5. For each of the following variables, state whether duration has a direct or
inverse relationship: term to maturity, size of coupon payment, yield to
maturity.

(difficult)

Answer: Term to maturity – direct; size of coupon payment - inverse; yield


to maturity - inverse.

6. How does value of a bond change as it nears its maturity?

(moderate)

Answer: Bond prices will change so that the bond will be worth its face
value on the maturity date.

Critical Thinking/Essay Questions

1. How can duration and convexity assist the portfolio manager in assessing
the interest-rate risk inherent in a bond portfolio?

(difficult)

Answer: The greater the duration and convexity, the greater the interest-rate
risk. Since interest-rate risk is a major source of systematic risk,
this makes the portfolio manager's job easier.

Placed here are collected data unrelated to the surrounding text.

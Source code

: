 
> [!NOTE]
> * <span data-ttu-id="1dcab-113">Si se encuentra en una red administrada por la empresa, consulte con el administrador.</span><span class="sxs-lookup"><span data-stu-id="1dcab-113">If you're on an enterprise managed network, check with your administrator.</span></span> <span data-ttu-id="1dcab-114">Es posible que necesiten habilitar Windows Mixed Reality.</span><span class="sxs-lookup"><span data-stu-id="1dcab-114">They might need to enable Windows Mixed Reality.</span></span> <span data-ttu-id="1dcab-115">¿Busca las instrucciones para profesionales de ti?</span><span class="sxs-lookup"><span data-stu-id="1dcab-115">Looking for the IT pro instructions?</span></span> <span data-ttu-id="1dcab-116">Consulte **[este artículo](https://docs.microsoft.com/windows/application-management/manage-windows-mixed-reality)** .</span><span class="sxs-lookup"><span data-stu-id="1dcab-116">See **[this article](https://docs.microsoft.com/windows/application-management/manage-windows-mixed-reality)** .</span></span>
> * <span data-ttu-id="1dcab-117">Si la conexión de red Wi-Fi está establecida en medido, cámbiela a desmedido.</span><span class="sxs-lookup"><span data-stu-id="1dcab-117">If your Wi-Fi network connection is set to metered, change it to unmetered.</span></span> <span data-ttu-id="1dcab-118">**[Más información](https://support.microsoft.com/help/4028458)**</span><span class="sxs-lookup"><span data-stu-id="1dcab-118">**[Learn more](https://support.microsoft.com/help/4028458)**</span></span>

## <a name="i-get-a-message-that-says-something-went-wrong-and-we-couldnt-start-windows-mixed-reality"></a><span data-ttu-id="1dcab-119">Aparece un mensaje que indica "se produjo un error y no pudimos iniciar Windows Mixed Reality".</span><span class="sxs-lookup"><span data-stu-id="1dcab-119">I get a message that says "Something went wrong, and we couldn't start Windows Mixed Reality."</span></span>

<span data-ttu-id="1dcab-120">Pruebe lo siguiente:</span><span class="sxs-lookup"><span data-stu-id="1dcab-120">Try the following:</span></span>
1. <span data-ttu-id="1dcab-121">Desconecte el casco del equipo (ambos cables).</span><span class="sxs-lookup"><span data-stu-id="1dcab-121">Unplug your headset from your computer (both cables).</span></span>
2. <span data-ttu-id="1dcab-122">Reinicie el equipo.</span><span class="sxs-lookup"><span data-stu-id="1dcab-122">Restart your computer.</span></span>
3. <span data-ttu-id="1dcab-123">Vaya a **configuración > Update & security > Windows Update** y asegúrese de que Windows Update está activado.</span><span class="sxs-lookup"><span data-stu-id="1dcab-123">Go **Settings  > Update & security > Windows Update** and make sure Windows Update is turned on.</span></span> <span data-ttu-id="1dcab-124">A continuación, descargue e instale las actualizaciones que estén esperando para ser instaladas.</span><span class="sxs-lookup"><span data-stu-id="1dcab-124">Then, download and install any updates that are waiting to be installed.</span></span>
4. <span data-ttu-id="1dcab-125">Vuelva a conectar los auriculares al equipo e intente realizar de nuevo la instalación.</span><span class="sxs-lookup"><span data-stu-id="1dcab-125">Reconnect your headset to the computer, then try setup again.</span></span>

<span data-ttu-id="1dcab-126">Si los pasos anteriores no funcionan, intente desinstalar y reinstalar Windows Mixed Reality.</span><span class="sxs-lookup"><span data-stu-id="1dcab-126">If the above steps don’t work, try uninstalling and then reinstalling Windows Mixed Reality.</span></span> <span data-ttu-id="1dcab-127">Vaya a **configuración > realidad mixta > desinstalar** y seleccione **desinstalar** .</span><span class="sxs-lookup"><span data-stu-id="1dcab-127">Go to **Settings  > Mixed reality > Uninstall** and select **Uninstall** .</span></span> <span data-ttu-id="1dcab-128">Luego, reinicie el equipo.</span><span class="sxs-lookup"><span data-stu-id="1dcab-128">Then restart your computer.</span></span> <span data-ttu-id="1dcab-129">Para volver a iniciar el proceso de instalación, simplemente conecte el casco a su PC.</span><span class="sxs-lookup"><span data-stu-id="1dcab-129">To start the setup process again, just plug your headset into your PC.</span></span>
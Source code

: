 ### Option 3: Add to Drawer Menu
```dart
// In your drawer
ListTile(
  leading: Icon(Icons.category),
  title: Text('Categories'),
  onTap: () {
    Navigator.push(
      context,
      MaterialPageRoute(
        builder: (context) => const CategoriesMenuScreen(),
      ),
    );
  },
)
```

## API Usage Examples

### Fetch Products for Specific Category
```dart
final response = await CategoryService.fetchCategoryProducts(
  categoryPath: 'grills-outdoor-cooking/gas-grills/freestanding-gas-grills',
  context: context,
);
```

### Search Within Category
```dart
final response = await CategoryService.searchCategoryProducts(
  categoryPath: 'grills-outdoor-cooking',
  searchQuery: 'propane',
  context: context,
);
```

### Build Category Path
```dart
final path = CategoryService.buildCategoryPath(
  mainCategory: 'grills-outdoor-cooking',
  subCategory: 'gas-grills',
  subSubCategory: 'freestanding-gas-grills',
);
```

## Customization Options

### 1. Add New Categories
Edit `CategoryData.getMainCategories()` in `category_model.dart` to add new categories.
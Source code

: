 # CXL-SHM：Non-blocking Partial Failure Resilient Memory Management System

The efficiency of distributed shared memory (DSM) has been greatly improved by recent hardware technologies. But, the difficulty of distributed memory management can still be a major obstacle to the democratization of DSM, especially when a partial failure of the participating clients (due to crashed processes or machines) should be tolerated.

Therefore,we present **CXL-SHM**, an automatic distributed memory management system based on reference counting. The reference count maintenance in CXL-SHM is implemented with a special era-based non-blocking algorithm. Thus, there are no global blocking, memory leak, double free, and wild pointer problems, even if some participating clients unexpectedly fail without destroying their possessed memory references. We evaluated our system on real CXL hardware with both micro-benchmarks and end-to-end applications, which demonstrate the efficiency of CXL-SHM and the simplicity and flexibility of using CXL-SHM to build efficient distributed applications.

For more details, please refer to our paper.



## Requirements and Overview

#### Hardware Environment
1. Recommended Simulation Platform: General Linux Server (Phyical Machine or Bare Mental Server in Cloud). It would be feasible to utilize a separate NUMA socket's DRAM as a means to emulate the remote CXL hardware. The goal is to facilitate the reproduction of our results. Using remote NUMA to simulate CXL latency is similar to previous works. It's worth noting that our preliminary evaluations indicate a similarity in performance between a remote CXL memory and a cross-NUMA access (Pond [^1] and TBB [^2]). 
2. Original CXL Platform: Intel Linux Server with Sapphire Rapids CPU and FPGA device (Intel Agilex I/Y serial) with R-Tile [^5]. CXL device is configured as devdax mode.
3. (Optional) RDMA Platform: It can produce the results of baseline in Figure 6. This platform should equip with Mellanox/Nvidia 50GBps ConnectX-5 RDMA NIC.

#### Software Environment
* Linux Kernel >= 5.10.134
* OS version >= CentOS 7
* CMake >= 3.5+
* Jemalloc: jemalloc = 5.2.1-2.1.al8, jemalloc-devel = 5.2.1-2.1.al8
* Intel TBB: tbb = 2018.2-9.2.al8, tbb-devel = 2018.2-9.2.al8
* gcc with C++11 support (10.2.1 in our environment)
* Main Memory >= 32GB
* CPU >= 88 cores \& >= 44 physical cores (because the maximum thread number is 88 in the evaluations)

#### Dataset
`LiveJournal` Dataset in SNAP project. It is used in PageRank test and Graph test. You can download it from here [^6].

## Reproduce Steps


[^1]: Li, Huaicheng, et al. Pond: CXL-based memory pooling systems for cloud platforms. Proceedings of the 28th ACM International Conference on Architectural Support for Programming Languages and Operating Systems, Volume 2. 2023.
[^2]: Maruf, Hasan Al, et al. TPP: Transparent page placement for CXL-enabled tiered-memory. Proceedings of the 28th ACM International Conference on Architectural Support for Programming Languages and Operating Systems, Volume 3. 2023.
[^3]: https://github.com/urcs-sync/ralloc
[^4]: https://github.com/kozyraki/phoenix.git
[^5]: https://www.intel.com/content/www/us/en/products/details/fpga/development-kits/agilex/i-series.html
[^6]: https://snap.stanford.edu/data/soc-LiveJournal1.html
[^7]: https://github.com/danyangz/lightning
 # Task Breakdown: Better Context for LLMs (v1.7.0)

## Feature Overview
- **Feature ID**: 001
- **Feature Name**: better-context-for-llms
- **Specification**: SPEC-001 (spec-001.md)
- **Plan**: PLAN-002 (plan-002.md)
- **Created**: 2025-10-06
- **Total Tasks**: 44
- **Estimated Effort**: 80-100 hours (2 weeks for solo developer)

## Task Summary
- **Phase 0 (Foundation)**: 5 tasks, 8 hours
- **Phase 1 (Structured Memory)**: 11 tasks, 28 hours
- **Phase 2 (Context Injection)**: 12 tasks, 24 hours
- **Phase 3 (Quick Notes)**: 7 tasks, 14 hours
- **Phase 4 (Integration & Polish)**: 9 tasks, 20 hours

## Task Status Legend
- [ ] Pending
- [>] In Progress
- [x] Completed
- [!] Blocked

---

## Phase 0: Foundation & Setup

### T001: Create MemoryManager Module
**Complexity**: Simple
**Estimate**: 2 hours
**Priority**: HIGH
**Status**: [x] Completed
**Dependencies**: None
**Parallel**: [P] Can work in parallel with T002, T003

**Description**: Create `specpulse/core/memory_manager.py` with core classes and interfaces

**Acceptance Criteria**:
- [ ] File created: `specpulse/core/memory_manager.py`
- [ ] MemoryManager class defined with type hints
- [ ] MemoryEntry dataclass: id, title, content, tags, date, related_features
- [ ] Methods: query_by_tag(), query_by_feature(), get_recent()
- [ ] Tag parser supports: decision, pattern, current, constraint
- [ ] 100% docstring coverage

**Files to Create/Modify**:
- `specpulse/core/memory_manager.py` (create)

2. What are three reasons that duration is important in bond analysis and
management?

(moderate)

Answer: (a) It measures effective lives of alternative bonds.


(b) It is used in bond management strategies.
(c) It measures bond price sensitivity to interest rate changes.

Problems

1. A 10-year, $1000 corporate bond with a 10 percent coupon rate (interest is


paid semi-annually) is currently selling for $850:

(a) Calculate its current yield.


(b) Calculate its yield to maturity (using a financial calculator)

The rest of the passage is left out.